Provided records: Begin

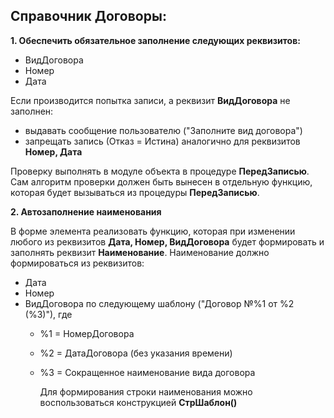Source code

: ## Справочник Договоры:

__1. Обеспечить обязательное заполнение следующих реквизитов:__
  - ВидДоговора
  - Номер
  - Дата

Если производится попытка записи, а реквизит __ВидДоговора__ не заполнен:
 - выдавать сообщение пользователю ("Заполните вид договора")
 - запрещать запись (Отказ = Истина)
аналогично для реквизитов __Номер, Дата__

Проверку выполнять в модуле объекта в процедуре __ПередЗаписью__.
Сам алгоритм проверки должен быть вынесен в отдельную функцию, которая будет вызываться из процедуры __ПередЗаписью__.

__2. Автозаполнение наименования__

   В форме элемента реализовать функцию, которая при изменении любого из реквизитов __Дата, Номер, ВидДоговора__ будет формировать и заполнять реквизит __Наименование__.
   Наименование должно формироваться из реквизитов:
   -  Дата
   -  Номер
   -  ВидДоговора
     по следующему шаблону ("Договор №%1 от %2 (%3)"), где
      - %1 = НомерДоговора
      - %2 = ДатаДоговора (без указания времени)
      - %3 = Сокращенное наименование вида договора

        Для формирования строки наименования можно воспользоваться конструкцией __СтрШаблон()__

  
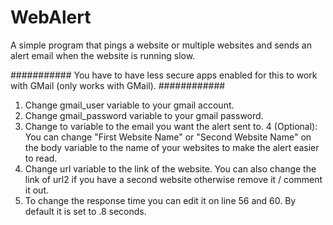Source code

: # WebAlert
A simple program that pings a website or multiple websites and sends an alert email when the website is running slow.

########### You have to have less secure apps enabled for this to work with GMail (only works with GMail). ############

1) Change gmail_user variable to your gmail account.
2) Change gmail_password variable to your gmail password.
3) Change to variable to the email you want the alert sent to.
4 (Optional): You can change "First Website Name" or "Second Website Name" on the body variable to the name of your websites to make the alert easier to read.
5) Change url variable to the link of the website. You can also change the link of url2 if you have a second website otherwise remove it / comment it out.
6) To change the response time you can edit it on line 56 and 60. By default it is set to .8 seconds.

Provided records: End

Required work ▸
When copying the listing, print each line exactly but leave out every picture.

Task solution ▸
Source code

: ## Справочник Договоры:

__1. Обеспечить обязательное заполнение следующих реквизитов:__
  - ВидДоговора
  - Номер
  - Дата

Если производится попытка записи, а реквизит __ВидДоговора__ не заполнен:
 - выдавать сообщение пользователю ("Заполните вид договора")
 - запрещать запись (Отказ = Истина)
аналогично для реквизитов __Номер, Дата__

Проверку выполнять в модуле объекта в процедуре __ПередЗаписью__.
Сам алгоритм проверки должен быть вынесен в отдельную функцию, которая будет вызываться из процедуры __ПередЗаписью__.

__2. Автозаполнение наименования__

   В форме элемента реализовать функцию, которая при изменении любого из реквизитов __Дата, Номер, ВидДоговора__ будет формировать и заполнять реквизит __Наименование__.
   Наименование должно формироваться из реквизитов:
   -  Дата
   -  Номер
   -  ВидДоговора
     по следующему шаблону ("Договор №%1 от %2 (%3)"), где
      - %1 = НомерДоговора
      - %2 = ДатаДоговора (без указания времени)
      - %3 = Сокращенное наименование вида договора

        Для формирования строки наименования можно воспользоваться конструкцией __СтрШаблон()__

  
Source code

: # WebAlert
A simple program that pings a website or multiple websites and sends an alert email when the website is running slow.

########### You have to have less secure apps enabled for this to work with GMail (only works with GMail). ############

1) Change gmail_user variable to your gmail account.
2) Change gmail_password variable to your gmail password.
3) Change to variable to the email you want the alert sent to.
4 (Optional): You can change "First Website Name" or "Second Website Name" on the body variable to the name of your websites to make the alert easier to read.
5) Change url variable to the link of the website. You can also change the link of url2 if you have a second website otherwise remove it / comment it out.
6) To change the response time you can edit it on line 56 and 60. By default it is set to .8 seconds.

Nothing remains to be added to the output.